Top of Information

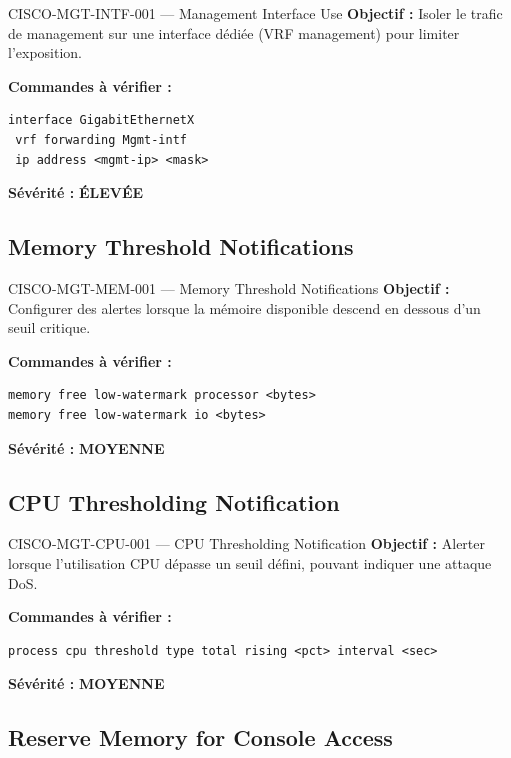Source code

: \documentclass[12pt, a4paper]{report}
\begin{document}
\begin{rulebox}{CISCO-MGT-INTF-001 — Management Interface Use}
  \textbf{Objectif :} Isoler le trafic de management sur une interface dédiée (VRF management) pour limiter l'exposition.

  \textbf{Commandes à vérifier :}
  \begin{lstlisting}
interface GigabitEthernetX
 vrf forwarding Mgmt-intf
 ip address <mgmt-ip> <mask>
  \end{lstlisting}

  \textbf{Sévérité :} \textcolor{accentOrange}{\textbf{ÉLEVÉE}}
\end{rulebox}

\subsection{Memory Threshold Notifications}

\begin{rulebox}{CISCO-MGT-MEM-001 — Memory Threshold Notifications}
  \textbf{Objectif :} Configurer des alertes lorsque la mémoire disponible descend en dessous d'un seuil critique.

  \textbf{Commandes à vérifier :}
  \begin{lstlisting}
memory free low-watermark processor <bytes>
memory free low-watermark io <bytes>
  \end{lstlisting}

  \textbf{Sévérité :} \textcolor{accentGreen}{\textbf{MOYENNE}}
\end{rulebox}

\subsection{CPU Thresholding Notification}

\begin{rulebox}{CISCO-MGT-CPU-001 — CPU Thresholding Notification}
  \textbf{Objectif :} Alerter lorsque l'utilisation CPU dépasse un seuil défini, pouvant indiquer une attaque DoS.

  \textbf{Commandes à vérifier :}
  \begin{lstlisting}
process cpu threshold type total rising <pct> interval <sec>
  \end{lstlisting}

  \textbf{Sévérité :} \textcolor{accentGreen}{\textbf{MOYENNE}}
\end{rulebox}

\subsection{Reserve Memory for Console Access}
\end{document}
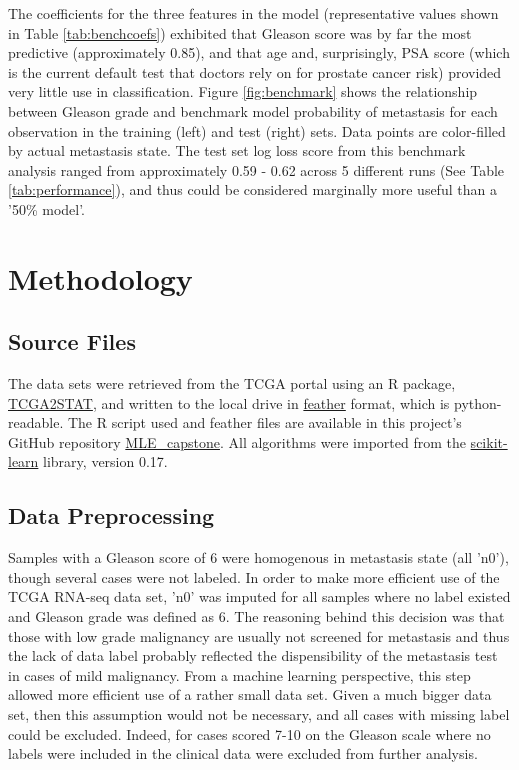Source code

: \documentclass[final]{article}
\begin{document}
The coefficients for the three features in the model (representative values shown in Table \ref{tab:benchcoefs}) exhibited that
Gleason score was by far the most predictive (approximately 0.85), and that age and, surprisingly,
PSA score (which is the current default test that doctors rely on
for prostate cancer risk)  provided very little use in classification.  Figure \ref{fig:benchmark}
shows the relationship between Gleason grade and benchmark model probability of
metastasis for each observation in the training (left) and test (right) sets.  Data points
are color-filled by actual metastasis state.  The test set log loss score from this benchmark analysis ranged from approximately 0.59 - 0.62 across 5 different runs (See Table \ref{tab:performance}), and
thus could be considered marginally more useful than a '50\% model'.


\section{Methodology}

\subsection{Source Files}

The data sets were retrieved from the TCGA portal using an R package,
\href{https://cran.r-project.org/web/packages/TCGA2STAT/index.html}{TCGA2STAT},
and written to the local drive in \href{https://github.com/wesm/feather}{feather} format,
which is python-readable.  The R script used and feather files are
available in this project's GitHub repository
\href{https://github.com/CCThompson82/MLE\_capstone}{MLE\_capstone}.  All
algorithms were imported from the
\href{http://scikit-learn.org/stable/}{scikit-learn} library, version 0.17.

\subsection{Data Preprocessing}

Samples with a Gleason score of 6 were homogenous in metastasis state (all
'n0'), though several cases were not labeled.  In order to make more efficient use
of the  TCGA RNA-seq data set, 'n0' was imputed for all samples where no label
existed and  Gleason grade was defined as 6.  The reasoning behind this decision
was that those with low grade malignancy are usually not screened for
metastasis and thus the lack of data label probably reflected the
dispensibility of the metastasis test in cases of mild malignancy. From a
machine learning perspective, this step allowed more efficient use of a rather
small data set.  Given a much bigger data set, then this assumption would not be
necessary, and  all cases with missing label could be excluded.  Indeed, for
cases scored 7-10 on the Gleason scale where no labels were included in the
clinical data were excluded from further analysis.
\end{document}
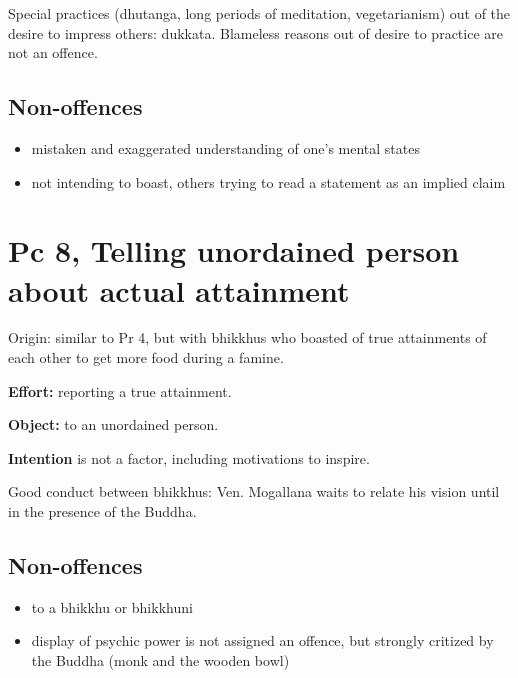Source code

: Special practices (dhutanga, long periods of meditation, vegetarianism)
out of the desire to impress others: dukkata. Blameless reasons out of
desire to practice are not an offence.

\subsection{Non-offences}

\begin{itemize}
\tightlist
\item
  mistaken and exaggerated understanding of one's mental states
\item
  not intending to boast, others trying to read a statement as an
  implied claim
\end{itemize}

\section{Pc 8, Telling unordained person about actual attainment}

Origin: similar to Pr 4, but with bhikkhus who boasted of true
attainments of each other to get more food during a famine.

\textbf{Effort:} reporting a true attainment.

\textbf{Object:} to an unordained person.

\textbf{Intention} is not a factor, including motivations to inspire.

Good conduct between bhikkhus: Ven. Mogallana waits to relate his vision
until in the presence of the Buddha.

\subsection{Non-offences}

\begin{itemize}
\tightlist
\item
  to a bhikkhu or bhikkhuni
\item
  display of psychic power is not assigned an offence, but strongly
  critized by the Buddha (monk and the wooden bowl)
\end{itemize}

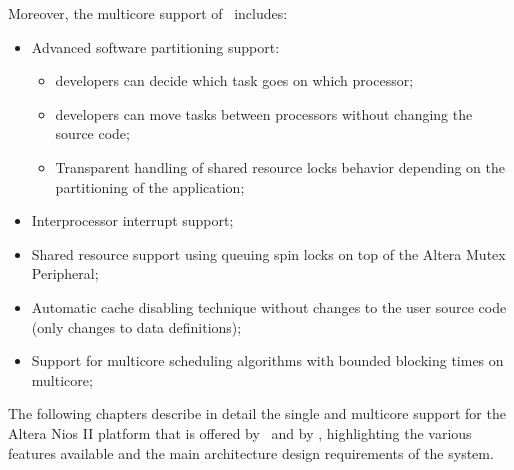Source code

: Moreover, the multicore support of \ee\ includes:
\begin{itemize}
\item Advanced software partitioning support:
\begin{itemize}
\item developers can decide which task goes on which processor;
\item developers can move tasks between processors without
  changing the source code;
\item Transparent handling of shared resource locks behavior
  depending on the partitioning of the application;
\end{itemize}
\item Interprocessor interrupt support;
\item Shared resource support using queuing spin locks on top of the
Altera Mutex Peripheral;
\item Automatic cache disabling technique without changes to the
user source code (only changes to data definitions);
\item Support for multicore scheduling algorithms with bounded
blocking times on multicore;
\end{itemize}

The following chapters describe in detail the single and multicore
support for the Altera Nios II platform that is offered by \ee\ and by
\rtd, highlighting the various features available and the main
architecture design requirements of the system.

%
%
%
%
%
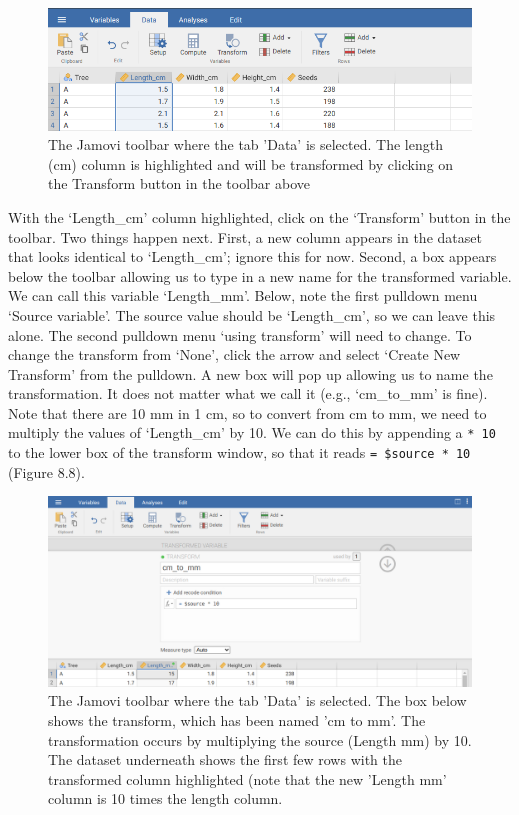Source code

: \documentclass[
]{scrbook}
\begin{document}
\begin{figure}
\includegraphics[width=1\linewidth]{img/jamovi_transform_fig_length} \caption{The Jamovi toolbar where the tab 'Data' is selected. The length (cm) column is highlighted and will be transformed by clicking on the Transform button in the toolbar above}\label{fig:unnamed-chunk-28}
\end{figure}

With the `Length\_cm' column highlighted, click on the `Transform' button in the toolbar.
Two things happen next.
First, a new column appears in the dataset that looks identical to `Length\_cm'; ignore this for now.
Second, a box appears below the toolbar allowing us to type in a new name for the transformed variable.
We can call this variable `Length\_mm'.
Below, note the first pulldown menu `Source variable'.
The source value should be `Length\_cm', so we can leave this alone.
The second pulldown menu `using transform' will need to change.
To change the transform from `None', click the arrow and select `Create New Transform' from the pulldown.
A new box will pop up allowing us to name the transformation.
It does not matter what we call it (e.g., `cm\_to\_mm' is fine).
Note that there are 10 mm in 1 cm, so to convert from cm to mm, we need to multiply the values of `Length\_cm' by 10.
We can do this by appending a \texttt{*\ 10} to the lower box of the transform window, so that it reads \texttt{=\ \$source\ *\ 10} (Figure 8.8).

\begin{figure}
\includegraphics[width=1\linewidth]{img/jamovi_transform_cm_to_mm} \caption{The Jamovi toolbar where the tab 'Data' is selected. The box below shows the transform, which has been named 'cm to mm'. The transformation occurs by multiplying the source (Length mm) by 10. The dataset underneath shows the first few rows with the transformed column highlighted (note that the new 'Length mm' column is 10 times the length column.}\label{fig:unnamed-chunk-29}
\end{figure}
\end{document}

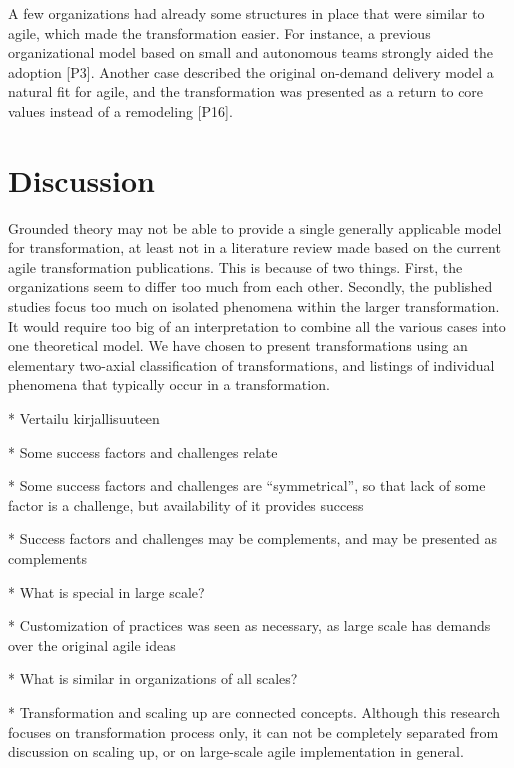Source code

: 
A few organizations had already some structures in place that were similar to
agile, which made the transformation easier.
For instance, a previous organizational model based on small and autonomous
teams strongly aided the adoption [P3].
Another case described the original on-demand delivery model a natural fit for
agile, and the transformation was presented as a return to core values instead
of a remodeling [P16].


\clearpage

\section{Discussion}
\label{sec:discussion}

Grounded theory may not be able to provide a single generally applicable model
for transformation, at least not in a literature review made based on the
current agile transformation publications. This is because of two things.
First, the organizations seem to differ too much from each other. Secondly, the
published studies focus too much on isolated phenomena within the larger
transformation.
It would require too big of an interpretation to combine all the various cases
into one theoretical model. We have chosen to present transformations using an
elementary two-axial classification of transformations, and listings of
individual phenomena that typically occur in a transformation.

* Vertailu kirjallisuuteen

* Some success factors and challenges relate

* Some success factors and challenges are ``symmetrical'', so that lack of some
  factor is a challenge, but availability of it provides success

* Success factors and challenges may be complements, and may be presented as
  complements

* What is special in large scale?

* Customization of practices was seen as necessary, as large scale has demands
  over the original agile ideas

* What is similar in organizations of all scales?

* Transformation and scaling up are connected concepts. Although this research
  focuses on transformation process only, it can not be completely separated
  from discussion on scaling up, or on large-scale agile implementation in
  general.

Bottom of Information

▶ _About this task_: Above are records with pictures. Reproduce exactly only the lines from the line with "selected. The box" through the line with "Although this research", both ends included, and leave the pictures out.

▶ _Response_:
\includegraphics[width=1\linewidth]{img/jamovi_transform_cm_to_mm} \caption{The Jamovi toolbar where the tab 'Data' is selected. The box below shows the transform, which has been named 'cm to mm'. The transformation occurs by multiplying the source (Length mm) by 10. The dataset underneath shows the first few rows with the transformed column highlighted (note that the new 'Length mm' column is 10 times the length column.}\label{fig:unnamed-chunk-29}
\end{figure}
\end{document}

Source code

: 
A few organizations had already some structures in place that were similar to
agile, which made the transformation easier.
For instance, a previous organizational model based on small and autonomous
teams strongly aided the adoption [P3].
Another case described the original on-demand delivery model a natural fit for
agile, and the transformation was presented as a return to core values instead
of a remodeling [P16].


\clearpage

\section{Discussion}
\label{sec:discussion}

Grounded theory may not be able to provide a single generally applicable model
for transformation, at least not in a literature review made based on the
current agile transformation publications. This is because of two things.
First, the organizations seem to differ too much from each other. Secondly, the
published studies focus too much on isolated phenomena within the larger
transformation.
It would require too big of an interpretation to combine all the various cases
into one theoretical model. We have chosen to present transformations using an
elementary two-axial classification of transformations, and listings of
individual phenomena that typically occur in a transformation.

* Vertailu kirjallisuuteen

* Some success factors and challenges relate

* Some success factors and challenges are ``symmetrical'', so that lack of some
  factor is a challenge, but availability of it provides success

* Success factors and challenges may be complements, and may be presented as
  complements

* What is special in large scale?

* Customization of practices was seen as necessary, as large scale has demands
  over the original agile ideas

* What is similar in organizations of all scales?

* Transformation and scaling up are connected concepts. Although this research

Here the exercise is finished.